Sergio Romano, ex-ambasciatore ed ora editorialista del Corriere della Sera, sostiene in un suo recente articolo che la straordinaria avanzata dell'inglese, parlato da cinquecento milioni di persone, molto meno del mandarino (un miliardo e cinquecento milioni), è dovuta al fatto di essere stata la lingua dei due Paesi che hanno avuto negli ultimi due secoli un ruo­lo determinante nell'avvento del mondo industriale e post-industriale.

 

«Solo una lingua internazionale neutrale potrebbe permettere alle varie lingue nazionali di evolversi in modo più puro e consono" diceva Lia di Ga­etano in un articolo su questo giornale nell'ottobre scorso. Queste prevari­cazioni linguistiche rappresentano infatti solo un segnale di egemonia di li­no Stato sull'altro, il sintomo di uno strapotere politico, ma soprattutto eco­nomico. Chissà se una lingua transnazionale paritaria sarebbe ancora in tem­po a fermare l'imbarbarimento delle lingue nazionali ?

 

I popoli europei, dopo i sanguinosi conflitti del secolo scorso, hanno finalmente intrapreso il cammino verso una pacifica convivenza dentro isti­tuzioni democratiche comuni, da cui ci si augura un futuro di pace e di pro­sperità.
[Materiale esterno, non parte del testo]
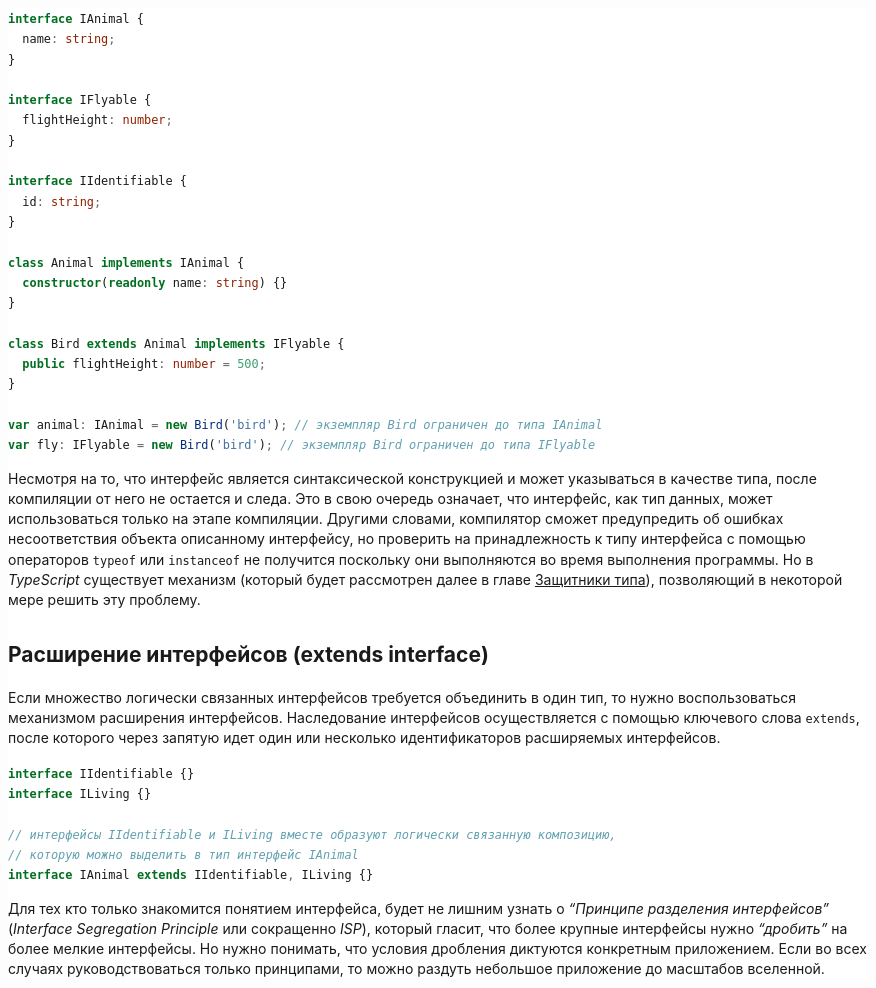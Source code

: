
 ```ts
interface IAnimal {
  name: string;
}

interface IFlyable {
  flightHeight: number;
}

interface IIdentifiable {
  id: string;
}

class Animal implements IAnimal {
  constructor(readonly name: string) {}
}

class Bird extends Animal implements IFlyable {
  public flightHeight: number = 500;
}

var animal: IAnimal = new Bird('bird'); // экземпляр Bird ограничен до типа IAnimal
var fly: IFlyable = new Bird('bird'); // экземпляр Bird ограничен до типа IFlyable
```

Несмотря на то, что интерфейс является синтаксической конструкцией и может указываться в качестве типа, после компиляции от него не остается и следа. Это в свою очередь означает, что интерфейс, как тип данных, может использоваться только на этапе компиляции. Другими словами, компилятор сможет предупредить об ошибках несоответствия объекта описанному интерфейсу, но проверить на принадлежность к типу интерфейса с помощью операторов `typeof` или `instanceof` не получится поскольку они выполняются во время выполнения программы. Но в _TypeScript_ существует механизм (который будет рассмотрен далее в главе [Защитники типа](036.md)), позволяющий в некоторой мере решить эту проблему.

## Расширение интерфейсов (extends interface)

Если множество логически связанных интерфейсов требуется объединить в один тип, то нужно воспользоваться механизмом расширения интерфейсов. Наследование интерфейсов осуществляется с помощью ключевого слова `extends`, после которого через запятую идет один или несколько идентификаторов расширяемых интерфейсов.

```ts
interface IIdentifiable {}
interface ILiving {}

// интерфейсы IIdentifiable и ILiving вместе образуют логически связанную композицию,
// которую можно выделить в тип интерфейс IAnimal
interface IAnimal extends IIdentifiable, ILiving {}
```

Для тех кто только знакомится понятием интерфейса, будет не лишним узнать о _“Принципе разделения интерфейсов”_ (_Interface Segregation Principle_ или сокращенно _ISP_), который гласит, что более крупные интерфейсы нужно _“дробить”_ на более мелкие интерфейсы. Но нужно понимать, что условия дробления диктуются конкретным приложением. Если во всех случаях руководствоваться только принципами, то можно раздуть небольшое приложение до масштабов вселенной.
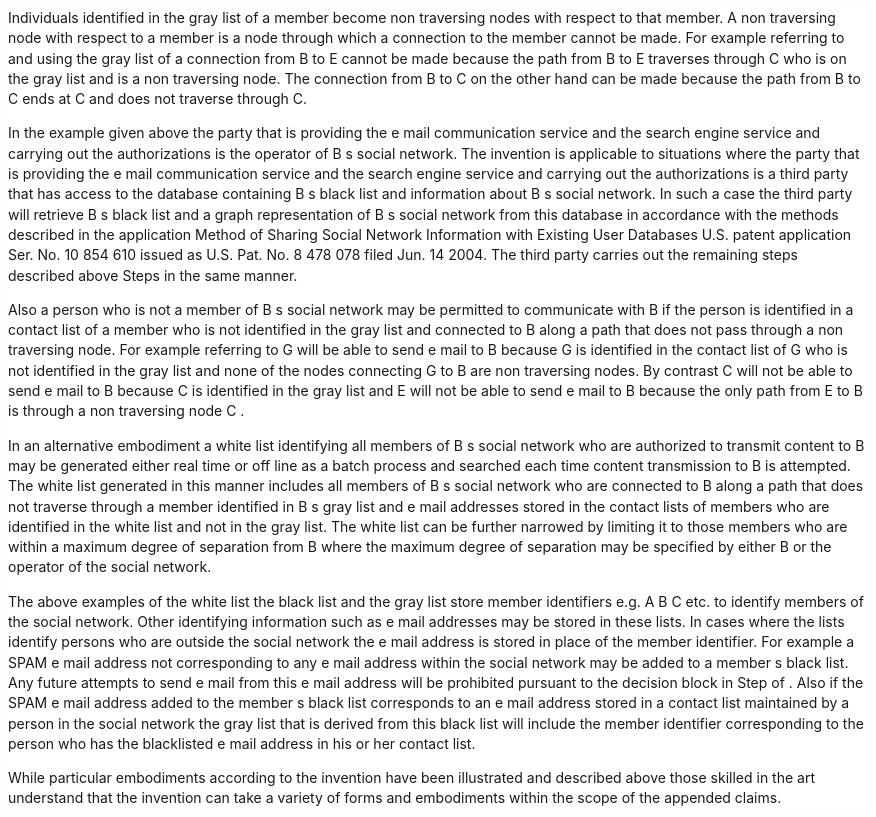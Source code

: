 Individuals identified in the gray list of a member become non traversing nodes with respect to that member. A non traversing node with respect to a member is a node through which a connection to the member cannot be made. For example referring to and using the gray list of a connection from B to E cannot be made because the path from B to E traverses through C who is on the gray list and is a non traversing node. The connection from B to C on the other hand can be made because the path from B to C ends at C and does not traverse through C.

In the example given above the party that is providing the e mail communication service and the search engine service and carrying out the authorizations is the operator of B s social network. The invention is applicable to situations where the party that is providing the e mail communication service and the search engine service and carrying out the authorizations is a third party that has access to the database containing B s black list and information about B s social network. In such a case the third party will retrieve B s black list and a graph representation of B s social network from this database in accordance with the methods described in the application Method of Sharing Social Network Information with Existing User Databases U.S. patent application Ser. No. 10 854 610 issued as U.S. Pat. No. 8 478 078 filed Jun. 14 2004. The third party carries out the remaining steps described above Steps in the same manner.

Also a person who is not a member of B s social network may be permitted to communicate with B if the person is identified in a contact list of a member who is not identified in the gray list and connected to B along a path that does not pass through a non traversing node. For example referring to G will be able to send e mail to B because G is identified in the contact list of G who is not identified in the gray list and none of the nodes connecting G to B are non traversing nodes. By contrast C will not be able to send e mail to B because C is identified in the gray list and E will not be able to send e mail to B because the only path from E to B is through a non traversing node C .

In an alternative embodiment a white list identifying all members of B s social network who are authorized to transmit content to B may be generated either real time or off line as a batch process and searched each time content transmission to B is attempted. The white list generated in this manner includes all members of B s social network who are connected to B along a path that does not traverse through a member identified in B s gray list and e mail addresses stored in the contact lists of members who are identified in the white list and not in the gray list. The white list can be further narrowed by limiting it to those members who are within a maximum degree of separation from B where the maximum degree of separation may be specified by either B or the operator of the social network.

The above examples of the white list the black list and the gray list store member identifiers e.g. A B C etc. to identify members of the social network. Other identifying information such as e mail addresses may be stored in these lists. In cases where the lists identify persons who are outside the social network the e mail address is stored in place of the member identifier. For example a SPAM e mail address not corresponding to any e mail address within the social network may be added to a member s black list. Any future attempts to send e mail from this e mail address will be prohibited pursuant to the decision block in Step of . Also if the SPAM e mail address added to the member s black list corresponds to an e mail address stored in a contact list maintained by a person in the social network the gray list that is derived from this black list will include the member identifier corresponding to the person who has the blacklisted e mail address in his or her contact list.

While particular embodiments according to the invention have been illustrated and described above those skilled in the art understand that the invention can take a variety of forms and embodiments within the scope of the appended claims.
L'unica barriera rimasta eretta fra le nazioni europee è quella delle lingue, la cui diversità è di ostacolo al dialogo e alla comprensione recipro­ca. Solo una lingua veicolare transnazionale non cercherebbe di sostituirsi al­le altre, ma rispettandole, ne saprebbe utilizzare gli elementi comuni per fa­cilitare la comprensione. Questo strumento esiste da più di un secolo e si chiama Esperanto. È una lingua pianificata, volutamente facile, rispettosa delle lingue etniche, che sono un grande contenitore di cultura e tradizioni dei popoli.